- [Task directions]
Please copy exactly the lines that run from the start of the entries to the line containing "definition error occurs.", inclusive.

── Data records

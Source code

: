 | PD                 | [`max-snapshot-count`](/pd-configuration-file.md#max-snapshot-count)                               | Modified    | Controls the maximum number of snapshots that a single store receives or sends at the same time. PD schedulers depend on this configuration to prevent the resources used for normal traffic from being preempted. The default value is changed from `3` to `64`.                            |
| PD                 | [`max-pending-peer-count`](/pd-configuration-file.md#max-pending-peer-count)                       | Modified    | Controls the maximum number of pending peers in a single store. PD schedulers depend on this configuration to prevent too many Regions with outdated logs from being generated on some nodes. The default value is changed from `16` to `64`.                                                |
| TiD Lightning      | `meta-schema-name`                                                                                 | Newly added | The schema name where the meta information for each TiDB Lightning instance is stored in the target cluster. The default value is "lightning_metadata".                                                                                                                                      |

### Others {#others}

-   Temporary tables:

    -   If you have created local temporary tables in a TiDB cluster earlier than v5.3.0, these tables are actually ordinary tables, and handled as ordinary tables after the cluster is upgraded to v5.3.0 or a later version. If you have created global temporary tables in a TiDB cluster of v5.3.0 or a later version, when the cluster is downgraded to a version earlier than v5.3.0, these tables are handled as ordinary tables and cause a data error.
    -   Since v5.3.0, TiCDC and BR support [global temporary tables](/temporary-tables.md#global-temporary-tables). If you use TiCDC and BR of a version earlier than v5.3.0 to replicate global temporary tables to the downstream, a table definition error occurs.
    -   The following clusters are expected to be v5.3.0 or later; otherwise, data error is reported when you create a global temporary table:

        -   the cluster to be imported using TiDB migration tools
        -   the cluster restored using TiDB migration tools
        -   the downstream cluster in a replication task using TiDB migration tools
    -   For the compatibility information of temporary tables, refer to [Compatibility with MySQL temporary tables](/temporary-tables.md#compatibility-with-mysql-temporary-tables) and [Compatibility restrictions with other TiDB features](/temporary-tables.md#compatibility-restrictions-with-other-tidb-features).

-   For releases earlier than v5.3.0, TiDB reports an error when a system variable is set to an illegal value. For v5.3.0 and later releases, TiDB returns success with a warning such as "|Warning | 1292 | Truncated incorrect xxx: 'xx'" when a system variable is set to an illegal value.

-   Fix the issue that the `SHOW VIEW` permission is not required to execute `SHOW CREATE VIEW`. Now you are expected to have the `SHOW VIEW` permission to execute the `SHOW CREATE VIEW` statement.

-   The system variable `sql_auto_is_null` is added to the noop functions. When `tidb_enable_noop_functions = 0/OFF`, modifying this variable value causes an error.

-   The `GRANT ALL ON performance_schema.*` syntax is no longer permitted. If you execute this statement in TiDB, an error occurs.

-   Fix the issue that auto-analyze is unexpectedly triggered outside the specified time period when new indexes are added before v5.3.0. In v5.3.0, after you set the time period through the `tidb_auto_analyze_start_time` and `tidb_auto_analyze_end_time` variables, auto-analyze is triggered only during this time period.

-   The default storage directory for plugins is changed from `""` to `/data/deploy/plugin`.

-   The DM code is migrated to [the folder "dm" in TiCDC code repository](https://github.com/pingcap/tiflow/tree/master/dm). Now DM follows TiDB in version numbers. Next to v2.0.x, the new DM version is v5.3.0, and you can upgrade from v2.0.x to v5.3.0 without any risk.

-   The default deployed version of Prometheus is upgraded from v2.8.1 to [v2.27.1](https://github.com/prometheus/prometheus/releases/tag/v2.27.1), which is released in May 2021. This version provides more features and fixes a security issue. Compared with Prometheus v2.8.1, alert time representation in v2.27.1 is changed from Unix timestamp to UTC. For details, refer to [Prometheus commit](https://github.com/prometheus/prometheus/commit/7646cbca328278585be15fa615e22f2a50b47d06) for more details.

────

- [Answer below]
Source code

: | PD                 | [`max-snapshot-count`](/pd-configuration-file.md#max-snapshot-count)                               | Modified    | Controls the maximum number of snapshots that a single store receives or sends at the same time. PD schedulers depend on this configuration to prevent the resources used for normal traffic from being preempted. The default value is changed from `3` to `64`.                            |
| PD                 | [`max-pending-peer-count`](/pd-configuration-file.md#max-pending-peer-count)                       | Modified    | Controls the maximum number of pending peers in a single store. PD schedulers depend on this configuration to prevent too many Regions with outdated logs from being generated on some nodes. The default value is changed from `16` to `64`.                                                |
| TiD Lightning      | `meta-schema-name`                                                                                 | Newly added | The schema name where the meta information for each TiDB Lightning instance is stored in the target cluster. The default value is "lightning_metadata".                                                                                                                                      |

### Others {#others}

-   Temporary tables:

    -   If you have created local temporary tables in a TiDB cluster earlier than v5.3.0, these tables are actually ordinary tables, and handled as ordinary tables after the cluster is upgraded to v5.3.0 or a later version. If you have created global temporary tables in a TiDB cluster of v5.3.0 or a later version, when the cluster is downgraded to a version earlier than v5.3.0, these tables are handled as ordinary tables and cause a data error.
    -   Since v5.3.0, TiCDC and BR support [global temporary tables](/temporary-tables.md#global-temporary-tables). If you use TiCDC and BR of a version earlier than v5.3.0 to replicate global temporary tables to the downstream, a table definition error occurs.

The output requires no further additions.